With A Shiver In My Bones

It’s a strange world when the predicted snowpocalypse under-delivers and people are all like WTF, snow? WTF? But that’s Rochester, New York. We were expecting a foot. We got four inches. School was canceled anyway. And everyone’s all shaking their fists at the sky goin’ “Zat all you got? Huh? You ain’t so bad! C’mon!”

I negotiated the snow like a champ. I should. I learned how to drive in Kent, Ohio. If you don’t know how to drive in it there you will spend a significant amount of your driving life upside down in a ditch. Funny. A few years ago when I was leaving here for there, following a fierce all-night snowstorm, I saw this dude who had overturned his Jeep. He was standing beside his car with the most befuddled look on his face. I mean, he had managed to leave the vehicle. But it was upside-down. It was beautiful.

I was asked before the storm hit (by my dear Mom) if we had plenty of provisions for the storm. Mom. This house has a chest freezer full of deer meat and a bottle of bourbon. What else could we need?

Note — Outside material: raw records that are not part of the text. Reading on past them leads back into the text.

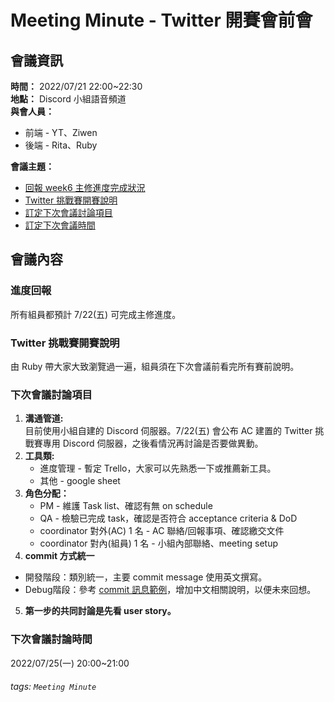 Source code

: # Meeting Minute - Twitter 開賽會前會 

## 會議資訊
**時間：** 2022/07/21 22:00~22:30  
**地點：** Discord 小組語音頻道  
**與會人員：** 
  * 前端 - YT、Ziwen  
  * 後端 - Rita、Ruby  

**會議主題：**  
* [回報 week6 主修進度完成狀況](#進度回報)  
* [Twitter 挑戰賽開賽說明](#twitter-挑戰賽開賽說明)  
* [訂定下次會議討論項目](#下次會議討論項目)  
* [訂定下次會議時間](#下次會議討論時間)  

## 會議內容  

### 進度回報  
所有組員都預計 7/22(五) 可完成主修進度。  

### Twitter 挑戰賽開賽說明  
由 Ruby 帶大家大致瀏覽過一遍，組員須在下次會議前看完所有賽前說明。

### 下次會議討論項目  
1. **溝通管道:**  
   目前使用小組自建的 Discord 伺服器。7/22(五) 會公布 AC 建置的 Twitter 挑戰賽專用 Discord 伺服器，之後看情況再討論是否要做異動。  
2. **工具類:**  
   * 進度管理 - 暫定 Trello，大家可以先熟悉一下或推薦新工具。  
   * 其他 - google sheet  
3. **角色分配：**
   * PM - 維護 Task list、確認有無 on schedule  
   * QA - 檢驗已完成 task，確認是否符合 acceptance criteria & DoD  
   * coordinator 對外(AC) 1 名 - AC 聯絡/回報事項、確認繳交文件  
   * coordinator 對內(組員) 1 名 - 小組內部聯絡、meeting setup  
4. **commit 方式統一**  
  * 開發階段：類別統一，主要 commit message 使用英文撰寫。  
  * Debug階段：參考 [commit 訊息範例](https://wadehuanglearning.blogspot.com/2019/05/commit-commit-commit-why-what-commit.html)，增加中文相關說明，以便未來回想。  
5. **第一步的共同討論是先看 user story。**

### 下次會議討論時間  
2022/07/25(一) 20:00~21:00  

###### tags: `Meeting Minute`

Anyway. So here’s the article I’m crowing about this morning:

According to research firm Gartner, 65 percent of self-service interactions currently escalate beyond the Web to an agent. In other words, a customer has come to your website and is unable to complete his or her transaction, and thus needs to call your organization for help.

At my previous job, I’d estimate the rate was more like 85 percent. Or worse. And this was true of pretty much every interactive portal we provided—the membership directory, the online store, the authentication. Everything. I considered it my primary professional mission to solve this problem. Had a little trouble getting the rest of the place on board with that, unfortunately. But, I really appreciated this blog post because it does an excellent job at identifying the problem, at providing it a nomenclature. The “interaction escalates beyond the Web to an agent.” I like that.

Interactive pages that require that the user make a follow-up phone call = epic fail. Such pages should work flawlessly and provide a seamless customer service experience or said organization should throw away that system with the coffee grounds and start over, and it should make said renewal its top priority.